INTERVIEW-World Bank gets involved at local level
By Jeremy Lovell
LONDON, Nov 13 (Reuters) – Smarting from being dubbed donors in dinner jackets, the World Bank is turning its attention to small-scale projects in the developing world.
Critics have accused World Bank teams assessing loan requests of flying into a country’s capital, staying in the top hotels and never getting anywhere near the projects — despite dispensing a total of $20 billion a year in grants and loans.
They say the bank favours high-profile, big budget development schemes over local projects.
The big projects are still there, and the bank still mainly lends to governments, but instead of teams of advisers in hotel rooms far from the action, development teams are now on the ground trying to make sure projects help local people.
“All sectors are being brought together not just at the highest level but at the lowest level too,” Katherine Sierra, World Bank vice president for sustainable development, told Reuters on Monday.
“In the past we were doing no harm — we were not hurting people. Now we want to do good,” she said on a visit to London. “We want … to help people at the lowest levels, not just to make sure they are not hurt, but to make sure they do good.”

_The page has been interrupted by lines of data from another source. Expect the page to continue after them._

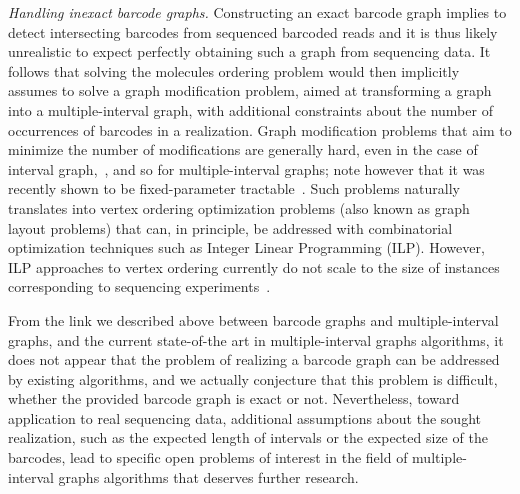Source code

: \smallskip\noindent\textit{Handling inexact barcode graphs.}
Constructing an exact barcode graph implies to detect intersecting barcodes from sequenced barcoded reads and it is thus likely unrealistic to expect perfectly obtaining such a graph from sequencing data. 
It follows that solving the molecules ordering problem would then implicitly assumes to solve a graph modification problem, aimed at transforming  a graph into a multiple-interval graph, with additional constraints about the number of occurrences of barcodes in a realization.
Graph modification problems that aim to minimize the number of modifications are generally hard, even in the case of interval graph,~\cite{CrespelleDFG_2020}, and so for multiple-interval graphs; note however that it was recently shown to be fixed-parameter tractable~\cite{VillangerHPT_2009,BliznetsFPP_2018,CrespelleDFG_2020}.
Such problems naturally translates into vertex ordering optimization problems (also known as graph layout problems) that can, in principle, be addressed with combinatorial optimization techniques such as Integer Linear Programming (ILP).
However, ILP approaches to vertex ordering currently do not scale to the size of instances corresponding to sequencing experiments~\cite{Coudert_2016}.

\smallskip
From the link we described above between barcode graphs and multiple-interval graphs, and the current state-of-the art in multiple-interval graphs algorithms, it does not appear that the problem of realizing a barcode graph can be addressed by existing algorithms, and we actually conjecture that this problem is difficult, whether the provided barcode graph is exact or not. 
Nevertheless, toward application to real sequencing data, additional assumptions about the sought realization, such as the expected length of intervals or the expected size of the barcodes, lead to specific open problems of interest in the field of multiple-interval graphs algorithms that deserves further research.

Sierra, on her way to global environment talks in Nairobi, earlier told a meeting of timber exporting and importing nations drawing up new laws to tackle the $15 billion annual illegal logging trade it was vital to involve local people.
“We need to be close to the people. We need to be down on the ground. We need to make sure that people see the value of saving their forests,” she said.
She said a report last month by former World Bank chief economist Nicholas Stern that painted an apocalyptic picture of the planet if action to curb climate change was delayed, had made a clear link between economics and the environment.
HARD LOOK
Sierra said after ignoring the environment in the 1970s and 80s and dropping out of the big projects in the 1990s after some catastrophic failures leading to vast debts, the bank had taken a hard look at itself.
“We recommitted ourselves to go back in, but to do it at all levels — not just to be worried about the national grid but also at the village level,” she told Reuters.
She said the bank still mainly lent to sovereign governments but under a pilot project running for the past two years it was now starting to provide funds to non-governmental borrowers.
That will not immediately help local communities because it will depend on the borrowers’ creditworthiness, but over time it should benefit them as they learn to get their finances in order and are able to go to market themselves to raise debt.
“We will be able to deploy the social teams … holding the government accountable,” Sierra said.
“They have a lot of very strong methodologies which we are hoping our transport people, our water people and the like will be able to take advantage of and be able to really build programmes that are more responsive to the community.
“We aim to be more responsive to conditions on the ground, at community levels as well as at national level — to be more of a listening bank,” she said.